Work required » Go through the material below and please tally the lines that hold the word "after"; the number alone is the answer.
====================
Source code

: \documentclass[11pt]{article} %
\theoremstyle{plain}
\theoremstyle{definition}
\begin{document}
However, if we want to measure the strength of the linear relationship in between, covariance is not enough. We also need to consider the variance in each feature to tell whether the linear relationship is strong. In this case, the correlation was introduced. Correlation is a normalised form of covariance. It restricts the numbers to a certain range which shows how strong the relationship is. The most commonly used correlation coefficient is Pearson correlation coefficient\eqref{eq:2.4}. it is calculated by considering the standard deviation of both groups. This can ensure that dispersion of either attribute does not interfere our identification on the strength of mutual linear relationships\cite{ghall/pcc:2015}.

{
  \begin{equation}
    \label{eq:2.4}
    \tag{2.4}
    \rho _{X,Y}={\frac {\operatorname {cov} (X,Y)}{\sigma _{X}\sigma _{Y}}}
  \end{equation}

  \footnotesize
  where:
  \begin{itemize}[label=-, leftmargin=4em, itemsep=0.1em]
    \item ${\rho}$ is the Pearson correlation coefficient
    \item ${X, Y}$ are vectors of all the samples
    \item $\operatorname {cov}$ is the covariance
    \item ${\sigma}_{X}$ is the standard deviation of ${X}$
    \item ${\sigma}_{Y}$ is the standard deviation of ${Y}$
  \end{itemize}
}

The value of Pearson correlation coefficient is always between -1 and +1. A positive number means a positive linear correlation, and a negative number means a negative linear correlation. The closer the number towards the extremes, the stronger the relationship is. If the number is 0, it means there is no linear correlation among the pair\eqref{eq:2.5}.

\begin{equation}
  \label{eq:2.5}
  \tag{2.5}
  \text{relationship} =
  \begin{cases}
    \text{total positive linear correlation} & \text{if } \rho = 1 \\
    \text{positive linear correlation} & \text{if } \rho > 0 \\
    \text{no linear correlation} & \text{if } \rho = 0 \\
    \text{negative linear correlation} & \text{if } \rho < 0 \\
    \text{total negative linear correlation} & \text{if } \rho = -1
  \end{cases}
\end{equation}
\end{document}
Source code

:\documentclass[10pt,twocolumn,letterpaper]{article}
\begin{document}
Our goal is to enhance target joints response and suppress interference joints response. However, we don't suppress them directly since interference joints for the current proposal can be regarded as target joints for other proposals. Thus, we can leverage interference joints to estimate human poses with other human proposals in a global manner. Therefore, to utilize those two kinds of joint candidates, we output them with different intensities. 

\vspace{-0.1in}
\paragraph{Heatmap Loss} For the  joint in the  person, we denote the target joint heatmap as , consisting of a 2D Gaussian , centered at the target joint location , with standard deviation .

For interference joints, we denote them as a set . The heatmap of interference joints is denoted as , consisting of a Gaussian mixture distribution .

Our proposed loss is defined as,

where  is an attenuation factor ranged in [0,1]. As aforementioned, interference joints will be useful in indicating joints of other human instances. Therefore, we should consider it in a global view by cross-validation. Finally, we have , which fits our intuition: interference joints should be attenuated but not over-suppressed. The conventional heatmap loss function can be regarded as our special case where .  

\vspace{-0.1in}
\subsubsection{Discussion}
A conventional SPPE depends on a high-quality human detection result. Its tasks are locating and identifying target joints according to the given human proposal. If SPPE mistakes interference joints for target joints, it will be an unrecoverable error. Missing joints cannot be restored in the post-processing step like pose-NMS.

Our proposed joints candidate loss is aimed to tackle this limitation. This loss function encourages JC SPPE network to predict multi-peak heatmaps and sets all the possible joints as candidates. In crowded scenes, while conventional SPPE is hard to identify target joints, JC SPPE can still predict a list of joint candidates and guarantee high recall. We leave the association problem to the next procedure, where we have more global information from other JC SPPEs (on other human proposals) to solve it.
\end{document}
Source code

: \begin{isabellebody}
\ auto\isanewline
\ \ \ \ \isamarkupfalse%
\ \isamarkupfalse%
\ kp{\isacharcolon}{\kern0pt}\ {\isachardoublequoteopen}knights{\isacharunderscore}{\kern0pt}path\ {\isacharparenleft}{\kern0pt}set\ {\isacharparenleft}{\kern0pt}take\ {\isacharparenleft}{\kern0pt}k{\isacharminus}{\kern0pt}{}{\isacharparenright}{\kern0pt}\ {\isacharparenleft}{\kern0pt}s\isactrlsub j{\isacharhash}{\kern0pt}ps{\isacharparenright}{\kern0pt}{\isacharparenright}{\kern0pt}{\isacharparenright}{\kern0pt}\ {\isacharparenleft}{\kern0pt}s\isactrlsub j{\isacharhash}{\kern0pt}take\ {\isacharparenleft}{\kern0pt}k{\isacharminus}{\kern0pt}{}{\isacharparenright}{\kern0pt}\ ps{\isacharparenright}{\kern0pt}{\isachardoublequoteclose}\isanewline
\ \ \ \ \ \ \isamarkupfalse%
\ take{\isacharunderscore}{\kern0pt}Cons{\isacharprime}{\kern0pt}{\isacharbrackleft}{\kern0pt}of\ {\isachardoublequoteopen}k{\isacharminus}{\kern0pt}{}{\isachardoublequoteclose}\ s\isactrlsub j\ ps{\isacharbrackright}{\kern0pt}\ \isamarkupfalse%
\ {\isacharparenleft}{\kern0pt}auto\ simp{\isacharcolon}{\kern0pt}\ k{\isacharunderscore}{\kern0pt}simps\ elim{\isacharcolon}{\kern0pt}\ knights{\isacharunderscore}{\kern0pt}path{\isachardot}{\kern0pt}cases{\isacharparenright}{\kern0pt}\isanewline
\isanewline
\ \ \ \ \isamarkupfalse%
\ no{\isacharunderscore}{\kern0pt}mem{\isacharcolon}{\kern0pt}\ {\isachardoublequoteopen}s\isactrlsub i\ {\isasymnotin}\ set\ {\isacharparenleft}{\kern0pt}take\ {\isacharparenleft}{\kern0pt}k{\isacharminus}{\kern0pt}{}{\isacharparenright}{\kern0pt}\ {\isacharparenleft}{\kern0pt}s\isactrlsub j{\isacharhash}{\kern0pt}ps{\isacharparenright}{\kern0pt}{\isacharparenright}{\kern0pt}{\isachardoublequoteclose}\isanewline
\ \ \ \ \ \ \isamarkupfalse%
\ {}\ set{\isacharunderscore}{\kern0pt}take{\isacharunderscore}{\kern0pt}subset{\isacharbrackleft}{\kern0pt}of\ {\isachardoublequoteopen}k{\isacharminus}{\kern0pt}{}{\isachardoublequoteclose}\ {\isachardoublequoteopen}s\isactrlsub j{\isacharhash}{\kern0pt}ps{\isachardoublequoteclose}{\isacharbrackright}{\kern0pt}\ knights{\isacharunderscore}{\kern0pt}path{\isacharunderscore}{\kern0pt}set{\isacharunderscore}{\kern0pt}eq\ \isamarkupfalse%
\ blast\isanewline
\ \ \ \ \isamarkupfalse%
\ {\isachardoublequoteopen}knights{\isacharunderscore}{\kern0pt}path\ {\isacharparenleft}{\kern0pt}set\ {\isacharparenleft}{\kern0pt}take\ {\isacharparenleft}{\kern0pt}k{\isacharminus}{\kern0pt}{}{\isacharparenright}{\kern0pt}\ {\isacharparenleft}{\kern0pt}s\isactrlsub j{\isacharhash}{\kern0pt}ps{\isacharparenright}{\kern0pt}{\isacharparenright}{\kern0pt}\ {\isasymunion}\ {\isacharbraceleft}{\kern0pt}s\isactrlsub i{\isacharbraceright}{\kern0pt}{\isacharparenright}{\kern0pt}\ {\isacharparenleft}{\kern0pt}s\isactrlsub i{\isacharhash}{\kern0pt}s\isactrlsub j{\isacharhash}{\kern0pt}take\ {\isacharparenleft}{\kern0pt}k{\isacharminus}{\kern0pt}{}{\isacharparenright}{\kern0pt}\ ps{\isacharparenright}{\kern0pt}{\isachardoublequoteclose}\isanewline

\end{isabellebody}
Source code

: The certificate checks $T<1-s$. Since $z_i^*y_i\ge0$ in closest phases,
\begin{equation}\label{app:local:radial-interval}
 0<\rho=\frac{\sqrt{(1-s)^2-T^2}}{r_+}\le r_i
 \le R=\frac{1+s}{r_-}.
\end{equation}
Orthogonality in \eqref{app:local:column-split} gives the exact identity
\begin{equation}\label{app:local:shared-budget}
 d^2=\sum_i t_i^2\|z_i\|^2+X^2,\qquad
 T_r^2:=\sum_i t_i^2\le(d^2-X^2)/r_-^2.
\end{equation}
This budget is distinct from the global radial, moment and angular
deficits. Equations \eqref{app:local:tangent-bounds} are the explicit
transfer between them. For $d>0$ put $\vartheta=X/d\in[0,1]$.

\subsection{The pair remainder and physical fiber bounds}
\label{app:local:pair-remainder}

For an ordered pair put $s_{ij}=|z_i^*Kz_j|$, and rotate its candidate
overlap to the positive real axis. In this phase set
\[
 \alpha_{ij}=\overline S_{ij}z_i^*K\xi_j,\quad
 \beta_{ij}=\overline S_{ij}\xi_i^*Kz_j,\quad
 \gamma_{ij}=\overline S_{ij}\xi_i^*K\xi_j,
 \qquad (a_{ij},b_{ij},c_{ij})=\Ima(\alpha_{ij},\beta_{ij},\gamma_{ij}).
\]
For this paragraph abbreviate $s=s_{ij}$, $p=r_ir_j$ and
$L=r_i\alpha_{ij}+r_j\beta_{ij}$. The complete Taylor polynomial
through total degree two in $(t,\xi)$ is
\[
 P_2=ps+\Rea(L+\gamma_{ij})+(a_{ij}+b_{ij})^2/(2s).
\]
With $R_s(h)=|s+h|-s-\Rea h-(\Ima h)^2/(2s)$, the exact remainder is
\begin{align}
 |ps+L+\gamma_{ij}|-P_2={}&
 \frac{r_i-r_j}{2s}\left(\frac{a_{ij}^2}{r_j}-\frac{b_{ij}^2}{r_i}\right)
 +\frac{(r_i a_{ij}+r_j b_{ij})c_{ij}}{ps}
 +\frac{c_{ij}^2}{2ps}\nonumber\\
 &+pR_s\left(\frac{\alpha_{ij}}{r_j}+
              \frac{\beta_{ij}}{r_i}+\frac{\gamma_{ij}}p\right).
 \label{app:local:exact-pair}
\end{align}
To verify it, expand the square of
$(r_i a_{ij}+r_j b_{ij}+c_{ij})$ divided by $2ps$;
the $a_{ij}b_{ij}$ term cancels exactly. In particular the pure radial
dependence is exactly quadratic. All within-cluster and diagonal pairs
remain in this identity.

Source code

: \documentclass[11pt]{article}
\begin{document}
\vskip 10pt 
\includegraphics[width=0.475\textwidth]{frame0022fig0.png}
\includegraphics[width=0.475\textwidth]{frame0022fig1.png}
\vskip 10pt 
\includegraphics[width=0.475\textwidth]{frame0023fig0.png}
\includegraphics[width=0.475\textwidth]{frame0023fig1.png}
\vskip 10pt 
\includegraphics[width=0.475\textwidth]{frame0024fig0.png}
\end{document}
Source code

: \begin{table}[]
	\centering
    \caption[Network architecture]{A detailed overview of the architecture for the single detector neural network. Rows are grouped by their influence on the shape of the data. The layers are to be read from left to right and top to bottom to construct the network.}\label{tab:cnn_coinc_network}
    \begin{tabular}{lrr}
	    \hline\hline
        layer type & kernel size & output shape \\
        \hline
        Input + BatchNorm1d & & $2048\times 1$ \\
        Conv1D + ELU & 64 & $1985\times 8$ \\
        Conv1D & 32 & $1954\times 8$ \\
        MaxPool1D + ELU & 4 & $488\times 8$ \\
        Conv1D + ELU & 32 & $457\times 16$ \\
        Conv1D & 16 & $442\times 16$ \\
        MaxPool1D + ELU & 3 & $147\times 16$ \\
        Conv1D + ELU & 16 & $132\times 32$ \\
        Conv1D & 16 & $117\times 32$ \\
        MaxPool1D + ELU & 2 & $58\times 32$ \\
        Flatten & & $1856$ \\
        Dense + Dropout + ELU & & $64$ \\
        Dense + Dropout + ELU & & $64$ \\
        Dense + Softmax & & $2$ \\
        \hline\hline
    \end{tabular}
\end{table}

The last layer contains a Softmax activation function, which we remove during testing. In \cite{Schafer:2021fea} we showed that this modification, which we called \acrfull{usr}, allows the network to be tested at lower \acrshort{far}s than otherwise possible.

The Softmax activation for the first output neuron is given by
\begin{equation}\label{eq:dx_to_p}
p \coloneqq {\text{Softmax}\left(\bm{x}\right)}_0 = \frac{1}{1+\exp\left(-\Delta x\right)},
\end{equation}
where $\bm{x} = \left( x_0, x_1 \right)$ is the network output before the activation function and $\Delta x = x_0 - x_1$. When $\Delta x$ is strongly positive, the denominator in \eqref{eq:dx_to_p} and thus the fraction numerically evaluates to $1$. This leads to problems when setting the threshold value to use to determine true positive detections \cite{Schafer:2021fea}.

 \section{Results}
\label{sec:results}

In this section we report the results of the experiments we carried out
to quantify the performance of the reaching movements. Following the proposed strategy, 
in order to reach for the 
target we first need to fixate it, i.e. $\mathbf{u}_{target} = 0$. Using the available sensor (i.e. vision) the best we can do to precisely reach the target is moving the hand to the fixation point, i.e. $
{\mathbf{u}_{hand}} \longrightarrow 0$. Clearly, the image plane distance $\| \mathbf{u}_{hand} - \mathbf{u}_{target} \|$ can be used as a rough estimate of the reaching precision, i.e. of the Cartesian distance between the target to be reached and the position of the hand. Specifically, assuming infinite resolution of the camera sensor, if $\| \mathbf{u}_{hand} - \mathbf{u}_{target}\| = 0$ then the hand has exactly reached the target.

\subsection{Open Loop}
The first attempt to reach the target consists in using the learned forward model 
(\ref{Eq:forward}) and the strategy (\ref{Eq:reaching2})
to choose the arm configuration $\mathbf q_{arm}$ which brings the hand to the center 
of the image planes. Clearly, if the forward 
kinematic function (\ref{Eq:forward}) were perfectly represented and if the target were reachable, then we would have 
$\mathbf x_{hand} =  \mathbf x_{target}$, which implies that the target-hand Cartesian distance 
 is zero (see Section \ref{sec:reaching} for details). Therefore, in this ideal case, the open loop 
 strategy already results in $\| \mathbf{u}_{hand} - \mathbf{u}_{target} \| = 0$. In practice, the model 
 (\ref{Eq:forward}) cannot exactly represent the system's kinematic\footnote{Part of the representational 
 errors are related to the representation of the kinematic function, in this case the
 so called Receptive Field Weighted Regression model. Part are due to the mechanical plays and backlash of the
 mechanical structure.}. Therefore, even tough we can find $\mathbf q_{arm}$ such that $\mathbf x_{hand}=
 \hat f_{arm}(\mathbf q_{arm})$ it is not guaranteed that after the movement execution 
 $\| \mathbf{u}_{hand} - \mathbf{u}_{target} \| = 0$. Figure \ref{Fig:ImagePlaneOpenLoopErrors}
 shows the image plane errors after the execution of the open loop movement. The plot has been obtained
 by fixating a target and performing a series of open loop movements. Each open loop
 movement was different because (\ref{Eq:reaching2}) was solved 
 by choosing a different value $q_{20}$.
====================
Answer to this problem » 2